In der Forschung beschäftigen wir uns mit Themen wie Datenmanagement und Smart Cities. Mit unserer Expertise in Sachen Blockchain unterstützen wir seit 2018 sogar die Europäische Union.

Die Hochschule Luzern hat eine «Digitale Agenda 2030» formuliert. Welches Projekt geht sie als erstes an?

Eines der Projekte, die für uns im Vordergrund stehen, ist die Gründung eines Reallabors für Forschung und Lehre. Dabei geht es darum, als Think Tank zur digitalen Entwicklung der Region unseren Beitrag zu leisten. Wir sprechen von der «Smart Region Zentralschweiz».

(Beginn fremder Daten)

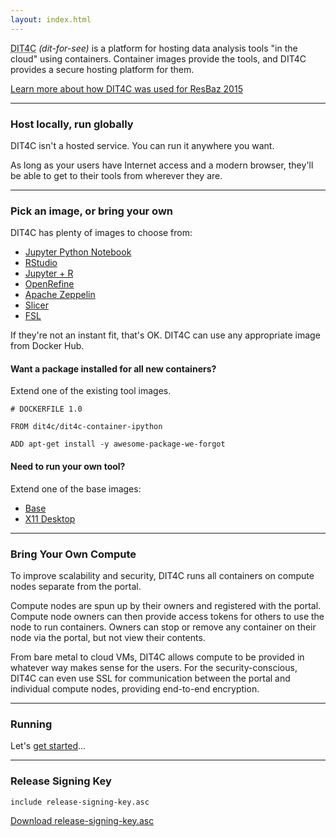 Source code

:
 ```yaml
---
layout: index.html
---
```


<abbr title="Data Intensive Tools for the Cloud">DIT4C</abbr> _(dit-for-see)_ is a platform for hosting data analysis tools "in the cloud" using containers. Container images provide the tools, and DIT4C provides a secure hosting platform for them.

[Learn more about how DIT4C was used for ResBaz 2015](resbaz.html)

---

### Host locally, run globally

DIT4C isn't a hosted service. You can run it anywhere you want.

As long as your users have Internet access and a modern browser, they'll be able to get to their tools from wherever they are.

---

### Pick an image, or bring your own

DIT4C has plenty of images to choose from:

 * [Jupyter Python Notebook][dit4c-container-ipython]
 * [RStudio][dit4c-container-rstudio]
 * [Jupyter + R][dit4c-container-jupyter]
 * [OpenRefine][dit4c-container-openrefine]
 * [Apache Zeppelin][dit4c-container-zeppelin]
 * [Slicer][dit4c-container-slicer]
 * [FSL][dit4c-container-fsl]

If they're not an instant fit, that's OK. DIT4C can use any appropriate image from Docker Hub.

#### Want a package installed for all new containers?

Extend one of the existing tool images.

```
# DOCKERFILE 1.0

FROM dit4c/dit4c-container-ipython

ADD apt-get install -y awesome-package-we-forgot

```

#### Need to run your own tool?

Extend one of the base images:

 * [Base][dit4c-container-base]
 * [X11 Desktop][dit4c-container-x11]

---

### Bring Your Own Compute

To improve scalability and security, DIT4C runs all containers on compute nodes separate from the portal.

Compute nodes are spun up by their owners and registered with the portal. Compute node owners can then provide access tokens for others to use the node to run containers. Owners can stop or remove any container on their node via the portal, but not view their contents.

From bare metal to cloud VMs, DIT4C allows compute to be provided in whatever way makes sense for the users. For the security-conscious, DIT4C can even use
SSL for communication between the portal and individual compute nodes, providing end-to-end encryption.

---

### Running

Let's [get started](./running.html)...

---

### Release Signing Key

```
include release-signing-key.asc
```
[Download release-signing-key.asc](./release-signing-key.asc)

[dit4c-container-base]: https://hub.docker.com/r/dit4c/dit4c-container-base/
[dit4c-container-gephi]: https://hub.docker.com/r/dit4c/dit4c-container-gephi/
[dit4c-container-ipython]: https://hub.docker.com/r/dit4c/dit4c-container-ipython/
[dit4c-container-jupyter]: https://hub.docker.com/r/dit4c/dit4c-container-jupyter/
[dit4c-container-fsl]: https://hub.docker.com/r/dit4c/dit4c-container-fsl/
[dit4c-container-openrefine]: https://hub.docker.com/r/dit4c/dit4c-container-openrefine/
[dit4c-container-rstudio]: https://hub.docker.com/r/dit4c/dit4c-container-rstudio/
[dit4c-container-slicer]: https://hub.docker.com/r/dit4c/dit4c-container-slicer/
[dit4c-container-x11]: https://hub.docker.com/r/dit4c/dit4c-container-x11/
[dit4c-container-zeppelin]: https://hub.docker.com/r/dit4c/dit4c-container-zeppelin/
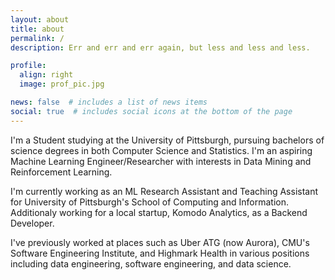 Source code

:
 ```yaml
---
layout: about
title: about
permalink: /
description: Err and err and err again, but less and less and less.

profile:
  align: right
  image: prof_pic.jpg

news: false  # includes a list of news items
social: true  # includes social icons at the bottom of the page
---
```


I'm a Student studying at the University of Pittsburgh, pursuing bachelors of science degrees in both Computer Science and Statistics. I'm an aspiring Machine Learning Engineer/Researcher with interests in Data Mining and Reinforcement Learning.

I'm currently working as an ML Research Assistant and Teaching Assistant for University of Pittsburgh's School of Computing and Information. Additionaly working for a local startup, Komodo Analytics, as a Backend Developer.

I've previously worked at places such as Uber ATG (now Aurora), CMU's Software Engineering Institute, and Highmark Health in various positions including data engineering, software engineering, and data science.  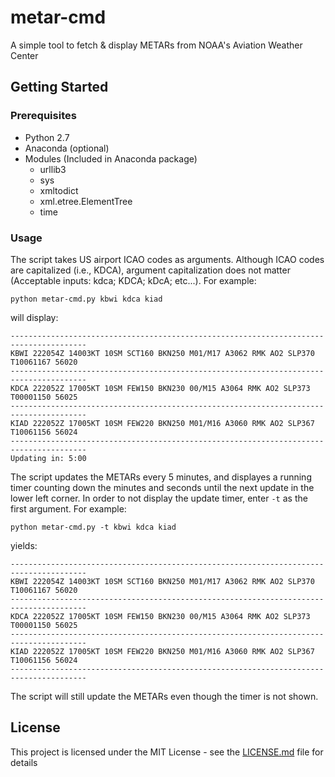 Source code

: # metar-cmd
A simple tool to fetch &amp; display METARs from NOAA's Aviation Weather Center
## Getting Started
### Prerequisites

- Python 2.7
- Anaconda (optional)
- Modules (Included in Anaconda package)
  - urllib3
  - sys
  - xmltodict
  - xml.etree.ElementTree
  - time

### Usage
The script takes US airport ICAO codes as arguments. Although ICAO codes are capitalized (i.e., KDCA), argument capitalization 
does not matter (Acceptable inputs: kdca; KDCA; kDcA; etc...). For example:

```
python metar-cmd.py kbwi kdca kiad
```

will display:

```
---------------------------------------------------------------------------------------
KBWI 222054Z 14003KT 10SM SCT160 BKN250 M01/M17 A3062 RMK AO2 SLP370 T10061167 56020
---------------------------------------------------------------------------------------
KDCA 222052Z 17005KT 10SM FEW150 BKN230 00/M15 A3064 RMK AO2 SLP373 T00001150 56025
---------------------------------------------------------------------------------------
KIAD 222052Z 17005KT 10SM FEW220 BKN250 M01/M16 A3060 RMK AO2 SLP367 T10061156 56024
---------------------------------------------------------------------------------------
Updating in: 5:00
```

The script updates the METARs every 5 minutes, and displayes a running timer counting down the minutes and seconds until the next
update in the lower left corner. In order to not display the update timer, enter `-t` as the first argument. For example:

```
python metar-cmd.py -t kbwi kdca kiad
```

yields:

```
---------------------------------------------------------------------------------------
KBWI 222054Z 14003KT 10SM SCT160 BKN250 M01/M17 A3062 RMK AO2 SLP370 T10061167 56020
---------------------------------------------------------------------------------------
KDCA 222052Z 17005KT 10SM FEW150 BKN230 00/M15 A3064 RMK AO2 SLP373 T00001150 56025
---------------------------------------------------------------------------------------
KIAD 222052Z 17005KT 10SM FEW220 BKN250 M01/M16 A3060 RMK AO2 SLP367 T10061156 56024
---------------------------------------------------------------------------------------
```

The script will still update the METARs even though the timer is not shown.



## License

This project is licensed under the MIT License - see the [LICENSE.md](LICENSE.md) file for details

Gabriela Christen im Interview: «Wir brauchen einen neuen Gesellschaftsvertrag.»

Das heisst aber nicht, dass wir uns ins Lokale zurückziehen: Wir sind davon überzeugt, dass sich hier bei uns, im Zentrum der international hoch vernetzten Schweiz, der digitale Wandel und globale Probleme wie die Klimaveränderung exemplarisch erforschen lassen.

Wie für andere Unternehmen ist zudem die Weiterbildung der Mitarbeitenden ein akutes Thema. Es ist zentral, unseren Mitarbeitenden die Möglichkeit zu geben, ihre Kompetenzen im Bereich der digitalen Transformation «on the job» und mit Weiterbildungsinitiativen weiter zu entwickeln.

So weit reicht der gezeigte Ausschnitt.